Task details:
Filter the data for lines with the word "MyBinder", then copy every line so identified.
--- Material provided Enclosed Below ---
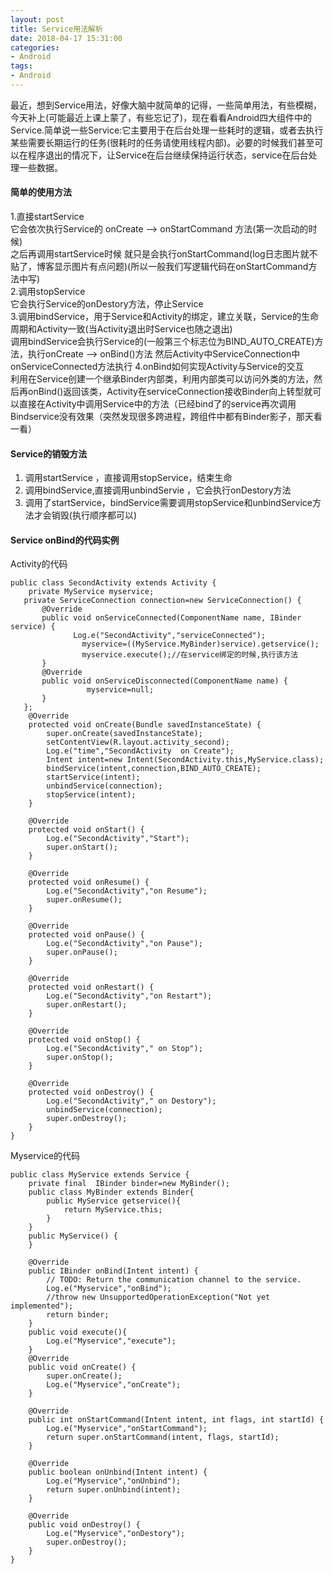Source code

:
 ```yaml
---
layout: post
title: Service用法解析
date: 2018-04-17 15:31:00
categories:
- Android
tags:
- Android
---
```



最近，想到Service用法，好像大脑中就简单的记得，一些简单用法，有些模糊，今天补上(可能最近上课上蒙了，有些忘记了)，现在看看Android四大组件中的Service.简单说一些Service:它主要用于在后台处理一些耗时的逻辑，或者去执行某些需要长期运行的任务(很耗时的任务请使用线程内部)。必要的时候我们甚至可以在程序退出的情况下，让Service在后台继续保持运行状态，service在后台处理一些数据。  

<!--more-->  


#### 简单的使用方法  
1.直接startService  
它会依次执行Service的 onCreate --> onStartCommand 方法(第一次启动的时候)  
之后再调用startService时候 就只是会执行onStartCommand(log日志图片就不贴了，博客显示图片有点问题)(所以一般我们写逻辑代码在onStartCommand方法中写)    
2.调用stopService  
它会执行Service的onDestory方法，停止Service  
3.调用bindService，用于Service和Activity的绑定，建立关联，Service的生命周期和Activity一致(当Activity退出时Service也随之退出)  
调用bindService会执行Service的(一般第三个标志位为BIND_AUTO_CREATE)方法，执行onCreate  -->  onBind()方法 然后Activity中ServiceConnection中onServiceConnected方法执行
4.onBind如何实现Activity与Service的交互  
利用在Service创建一个继承Binder内部类，利用内部类可以访问外类的方法，然后再onBind()返回该类，Activity在serviceConnection接收Binder向上转型就可以直接在Activity中调用Service中的方法（已经bind了的service再次调用Bindservice没有效果（突然发现很多跨进程，跨组件中都有Binder影子，那天看一看）  

#### Service的销毁方法  
1. 调用startService ，直接调用stopService，结束生命 
2. 调用bindService,直接调用unbindServie ，它会执行onDestory方法
3. 调用了startService，bindService需要调用stopService和unbindService方法才会销毁(执行顺序都可以)  

#### Service onBind的代码实例  

Activity的代码  
```
public class SecondActivity extends Activity {
    private MyService myservice;
   private ServiceConnection connection=new ServiceConnection() {
       @Override
       public void onServiceConnected(ComponentName name, IBinder service) {
              Log.e("SecondActivity","serviceConnected");
                myservice=((MyService.MyBinder)service).getservice();
                myservice.execute();//在service绑定的时候,执行该方法
       }
       @Override
       public void onServiceDisconnected(ComponentName name) {
                 myservice=null;
       }
   };
    @Override
    protected void onCreate(Bundle savedInstanceState) {
        super.onCreate(savedInstanceState);
        setContentView(R.layout.activity_second);
        Log.e("time","SecondActivity  on Create");
        Intent intent=new Intent(SecondActivity.this,MyService.class);
        bindService(intent,connection,BIND_AUTO_CREATE);
        startService(intent);
        unbindService(connection);
        stopService(intent);
    }

    @Override
    protected void onStart() {
        Log.e("SecondActivity","Start");
        super.onStart();
    }

    @Override
    protected void onResume() {
        Log.e("SecondActivity","on Resume");
        super.onResume();
    }

    @Override
    protected void onPause() {
        Log.e("SecondActivity","on Pause");
        super.onPause();
    }

    @Override
    protected void onRestart() {
        Log.e("SecondActivity","on Restart");
        super.onRestart();
    }

    @Override
    protected void onStop() {
        Log.e("SecondActivity"," on Stop");
        super.onStop();
    }

    @Override
    protected void onDestroy() {
        Log.e("SecondActivity"," on Destory");
        unbindService(connection);
        super.onDestroy();
    }
}

```
Myservice的代码
```
public class MyService extends Service {
    private final  IBinder binder=new MyBinder();
    public class MyBinder extends Binder{
        public MyService getservice(){
            return MyService.this;
        }
    }
    public MyService() {
    }

    @Override
    public IBinder onBind(Intent intent) {
        // TODO: Return the communication channel to the service.
        Log.e("Myservice","onBind");
        //throw new UnsupportedOperationException("Not yet implemented");
        return binder;
    }
    public void execute(){
        Log.e("Myservice","execute");
    }
    @Override
    public void onCreate() {
        super.onCreate();
        Log.e("Myservice","onCreate");
    }

    @Override
    public int onStartCommand(Intent intent, int flags, int startId) {
        Log.e("Myservice","onStartCommand");
        return super.onStartCommand(intent, flags, startId);
    }

    @Override
    public boolean onUnbind(Intent intent) {
        Log.e("Myservice","onUnbind");
        return super.onUnbind(intent);
    }

    @Override
    public void onDestroy() {
        Log.e("Myservice","onDestory");
        super.onDestroy();
    }
}

```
--- End of Enclosed Material provided ---
Response below:
                myservice=((MyService.MyBinder)service).getservice();
    private final  IBinder binder=new MyBinder();
    public class MyBinder extends Binder{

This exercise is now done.